Work required
Each line of the records below that contains "void" needs to be copied.
**** Records to use ****
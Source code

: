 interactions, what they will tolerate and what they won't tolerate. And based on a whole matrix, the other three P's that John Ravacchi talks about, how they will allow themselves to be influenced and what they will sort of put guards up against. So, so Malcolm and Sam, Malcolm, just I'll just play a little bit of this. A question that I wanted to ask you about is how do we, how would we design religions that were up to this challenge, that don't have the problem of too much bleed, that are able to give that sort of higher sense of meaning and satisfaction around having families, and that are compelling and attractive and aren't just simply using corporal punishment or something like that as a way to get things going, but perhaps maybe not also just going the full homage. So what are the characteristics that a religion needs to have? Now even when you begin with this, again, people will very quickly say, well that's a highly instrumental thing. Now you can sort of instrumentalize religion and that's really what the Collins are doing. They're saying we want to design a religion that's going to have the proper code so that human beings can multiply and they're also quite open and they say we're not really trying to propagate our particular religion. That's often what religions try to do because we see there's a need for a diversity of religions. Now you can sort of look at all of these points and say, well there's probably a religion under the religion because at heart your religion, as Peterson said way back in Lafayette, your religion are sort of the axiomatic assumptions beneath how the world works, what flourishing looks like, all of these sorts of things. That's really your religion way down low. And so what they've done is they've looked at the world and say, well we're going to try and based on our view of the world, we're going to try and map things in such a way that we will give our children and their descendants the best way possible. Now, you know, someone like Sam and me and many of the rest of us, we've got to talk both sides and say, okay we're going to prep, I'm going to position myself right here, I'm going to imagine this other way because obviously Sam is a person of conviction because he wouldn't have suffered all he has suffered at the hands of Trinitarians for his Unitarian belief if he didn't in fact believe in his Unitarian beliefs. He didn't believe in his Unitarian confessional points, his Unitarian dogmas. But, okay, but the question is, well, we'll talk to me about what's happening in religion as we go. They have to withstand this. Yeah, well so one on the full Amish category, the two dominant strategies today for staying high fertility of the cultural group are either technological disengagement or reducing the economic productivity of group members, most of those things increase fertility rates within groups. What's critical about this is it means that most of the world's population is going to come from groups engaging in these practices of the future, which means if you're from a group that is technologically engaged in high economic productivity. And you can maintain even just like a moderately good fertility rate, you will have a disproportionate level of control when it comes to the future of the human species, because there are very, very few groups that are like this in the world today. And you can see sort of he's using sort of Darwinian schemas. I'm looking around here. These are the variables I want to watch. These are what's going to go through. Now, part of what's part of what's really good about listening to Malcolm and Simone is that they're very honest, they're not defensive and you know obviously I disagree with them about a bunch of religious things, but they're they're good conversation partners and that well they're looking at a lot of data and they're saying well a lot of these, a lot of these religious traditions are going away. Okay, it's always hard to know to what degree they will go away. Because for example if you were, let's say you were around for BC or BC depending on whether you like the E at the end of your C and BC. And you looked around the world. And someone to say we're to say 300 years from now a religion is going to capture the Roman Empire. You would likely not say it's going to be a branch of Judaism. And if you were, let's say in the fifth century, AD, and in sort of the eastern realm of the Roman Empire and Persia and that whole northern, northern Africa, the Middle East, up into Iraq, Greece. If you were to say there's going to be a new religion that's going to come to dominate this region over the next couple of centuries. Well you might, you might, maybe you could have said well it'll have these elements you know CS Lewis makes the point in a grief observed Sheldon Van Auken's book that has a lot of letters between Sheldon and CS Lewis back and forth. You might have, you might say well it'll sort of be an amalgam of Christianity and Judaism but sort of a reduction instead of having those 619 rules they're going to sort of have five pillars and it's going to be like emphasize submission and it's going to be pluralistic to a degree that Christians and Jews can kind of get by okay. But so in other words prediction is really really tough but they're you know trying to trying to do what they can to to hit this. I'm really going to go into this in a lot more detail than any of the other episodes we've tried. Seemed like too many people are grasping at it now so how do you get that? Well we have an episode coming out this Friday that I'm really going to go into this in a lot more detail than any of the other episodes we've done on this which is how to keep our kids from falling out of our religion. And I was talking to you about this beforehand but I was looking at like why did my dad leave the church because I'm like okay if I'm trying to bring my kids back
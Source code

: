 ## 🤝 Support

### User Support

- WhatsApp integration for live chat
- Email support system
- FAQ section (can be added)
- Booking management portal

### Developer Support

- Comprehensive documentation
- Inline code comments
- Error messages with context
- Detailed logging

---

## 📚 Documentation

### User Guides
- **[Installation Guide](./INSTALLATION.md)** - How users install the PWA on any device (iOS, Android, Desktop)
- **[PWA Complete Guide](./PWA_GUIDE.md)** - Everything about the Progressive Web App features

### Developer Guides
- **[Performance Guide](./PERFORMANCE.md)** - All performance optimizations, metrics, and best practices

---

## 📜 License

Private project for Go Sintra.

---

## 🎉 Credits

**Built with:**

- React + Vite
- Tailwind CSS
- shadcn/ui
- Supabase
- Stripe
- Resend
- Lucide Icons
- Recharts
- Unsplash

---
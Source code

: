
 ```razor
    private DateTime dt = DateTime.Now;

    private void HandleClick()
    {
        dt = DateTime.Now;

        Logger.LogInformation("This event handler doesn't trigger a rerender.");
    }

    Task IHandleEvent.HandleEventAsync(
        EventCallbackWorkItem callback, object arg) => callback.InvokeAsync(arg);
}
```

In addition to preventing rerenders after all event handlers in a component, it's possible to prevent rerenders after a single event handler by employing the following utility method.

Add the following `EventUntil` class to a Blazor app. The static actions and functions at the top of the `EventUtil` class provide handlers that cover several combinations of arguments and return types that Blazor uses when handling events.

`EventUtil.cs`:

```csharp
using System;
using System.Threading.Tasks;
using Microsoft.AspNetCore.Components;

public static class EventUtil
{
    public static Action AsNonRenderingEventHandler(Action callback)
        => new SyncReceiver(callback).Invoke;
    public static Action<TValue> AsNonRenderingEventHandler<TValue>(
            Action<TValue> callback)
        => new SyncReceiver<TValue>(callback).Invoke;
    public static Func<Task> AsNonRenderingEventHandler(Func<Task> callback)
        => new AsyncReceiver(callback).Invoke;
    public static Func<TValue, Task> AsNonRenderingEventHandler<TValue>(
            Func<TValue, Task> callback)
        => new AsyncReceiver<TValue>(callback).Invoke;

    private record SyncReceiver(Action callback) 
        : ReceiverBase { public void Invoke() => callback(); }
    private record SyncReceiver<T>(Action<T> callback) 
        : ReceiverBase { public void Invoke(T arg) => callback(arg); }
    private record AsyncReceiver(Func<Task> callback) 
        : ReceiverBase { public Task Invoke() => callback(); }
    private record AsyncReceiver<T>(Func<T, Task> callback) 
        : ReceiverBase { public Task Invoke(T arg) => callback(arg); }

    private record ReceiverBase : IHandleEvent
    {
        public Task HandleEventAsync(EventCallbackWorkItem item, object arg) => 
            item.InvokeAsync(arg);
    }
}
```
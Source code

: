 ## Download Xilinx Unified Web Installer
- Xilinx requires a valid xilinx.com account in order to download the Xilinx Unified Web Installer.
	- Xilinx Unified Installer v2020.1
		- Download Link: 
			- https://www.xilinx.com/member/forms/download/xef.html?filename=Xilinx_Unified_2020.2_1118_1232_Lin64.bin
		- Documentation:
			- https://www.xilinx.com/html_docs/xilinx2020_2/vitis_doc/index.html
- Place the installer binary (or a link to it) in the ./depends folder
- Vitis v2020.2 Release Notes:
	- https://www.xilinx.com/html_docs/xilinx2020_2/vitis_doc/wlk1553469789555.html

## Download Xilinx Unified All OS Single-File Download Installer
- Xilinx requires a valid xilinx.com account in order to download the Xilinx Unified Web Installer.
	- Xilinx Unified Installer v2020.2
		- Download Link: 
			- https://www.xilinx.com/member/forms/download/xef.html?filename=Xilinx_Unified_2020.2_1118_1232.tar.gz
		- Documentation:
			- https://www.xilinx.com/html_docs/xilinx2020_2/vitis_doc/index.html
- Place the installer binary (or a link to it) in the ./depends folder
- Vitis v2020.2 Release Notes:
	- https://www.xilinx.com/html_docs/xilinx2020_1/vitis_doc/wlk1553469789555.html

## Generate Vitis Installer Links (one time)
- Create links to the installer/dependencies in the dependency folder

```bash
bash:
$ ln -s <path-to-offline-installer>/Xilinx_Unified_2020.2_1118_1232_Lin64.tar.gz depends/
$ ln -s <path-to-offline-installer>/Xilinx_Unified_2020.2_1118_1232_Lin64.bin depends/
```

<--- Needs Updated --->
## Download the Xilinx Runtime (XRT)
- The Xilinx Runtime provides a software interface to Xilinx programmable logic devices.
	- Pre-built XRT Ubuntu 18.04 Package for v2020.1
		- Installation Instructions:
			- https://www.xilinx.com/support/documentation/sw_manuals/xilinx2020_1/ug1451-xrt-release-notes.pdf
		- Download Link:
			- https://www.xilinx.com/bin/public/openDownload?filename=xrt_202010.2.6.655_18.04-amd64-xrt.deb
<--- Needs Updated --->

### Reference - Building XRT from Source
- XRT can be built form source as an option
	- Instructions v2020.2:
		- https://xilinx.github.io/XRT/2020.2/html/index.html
****
Answer section
    private void HandleClick()
        : ReceiverBase { public void Invoke() => callback(); }
        : ReceiverBase { public void Invoke(T arg) => callback(arg); }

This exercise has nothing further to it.